▶ Problem description: The required output is the exact sequence of lines from the line holding "可以見臺灣投資人多麼可憐XDD" to the end of the records, inclusive.

▶ Records for this exercise:
────────────────────────────────────────
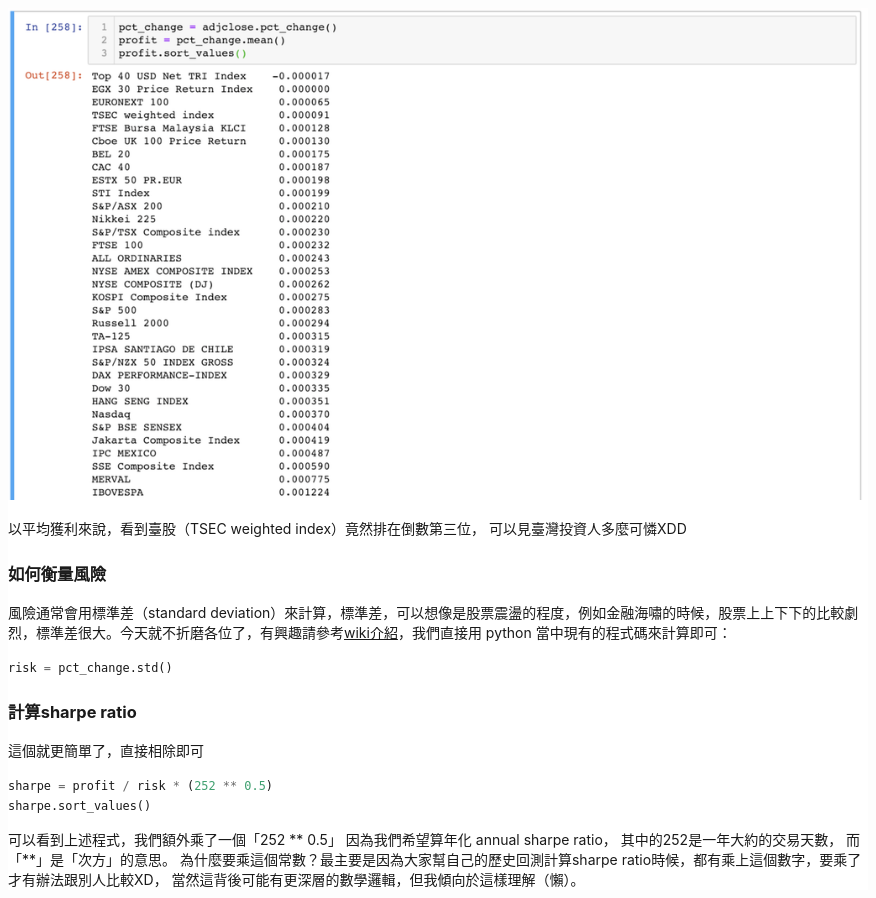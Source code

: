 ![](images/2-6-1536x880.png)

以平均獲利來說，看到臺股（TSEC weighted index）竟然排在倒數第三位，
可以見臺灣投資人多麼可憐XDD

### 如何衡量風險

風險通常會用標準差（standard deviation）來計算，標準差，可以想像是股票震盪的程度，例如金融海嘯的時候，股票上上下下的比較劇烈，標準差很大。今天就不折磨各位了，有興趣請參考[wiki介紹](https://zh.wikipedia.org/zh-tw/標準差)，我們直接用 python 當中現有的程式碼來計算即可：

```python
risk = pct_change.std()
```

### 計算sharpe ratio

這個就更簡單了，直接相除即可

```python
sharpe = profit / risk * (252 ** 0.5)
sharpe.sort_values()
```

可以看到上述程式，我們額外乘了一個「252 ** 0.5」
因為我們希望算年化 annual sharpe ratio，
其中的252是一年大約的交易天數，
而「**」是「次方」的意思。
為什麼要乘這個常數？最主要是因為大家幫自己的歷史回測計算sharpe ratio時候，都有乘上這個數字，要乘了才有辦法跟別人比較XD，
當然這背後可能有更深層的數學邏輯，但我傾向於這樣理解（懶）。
────────────────────────────────────────
▶ Reply to the exercise:
可以見臺灣投資人多麼可憐XDD

### 如何衡量風險

風險通常會用標準差（standard deviation）來計算，標準差，可以想像是股票震盪的程度，例如金融海嘯的時候，股票上上下下的比較劇烈，標準差很大。今天就不折磨各位了，有興趣請參考[wiki介紹](https://zh.wikipedia.org/zh-tw/標準差)，我們直接用 python 當中現有的程式碼來計算即可：

```python
risk = pct_change.std()
```

### 計算sharpe ratio

這個就更簡單了，直接相除即可

```python
sharpe = profit / risk * (252 ** 0.5)
sharpe.sort_values()
```

可以看到上述程式，我們額外乘了一個「252 ** 0.5」
因為我們希望算年化 annual sharpe ratio，
其中的252是一年大約的交易天數，
而「**」是「次方」的意思。
為什麼要乘這個常數？最主要是因為大家幫自己的歷史回測計算sharpe ratio時候，都有乘上這個數字，要乘了才有辦法跟別人比較XD，
當然這背後可能有更深層的數學邏輯，但我傾向於這樣理解（懶）。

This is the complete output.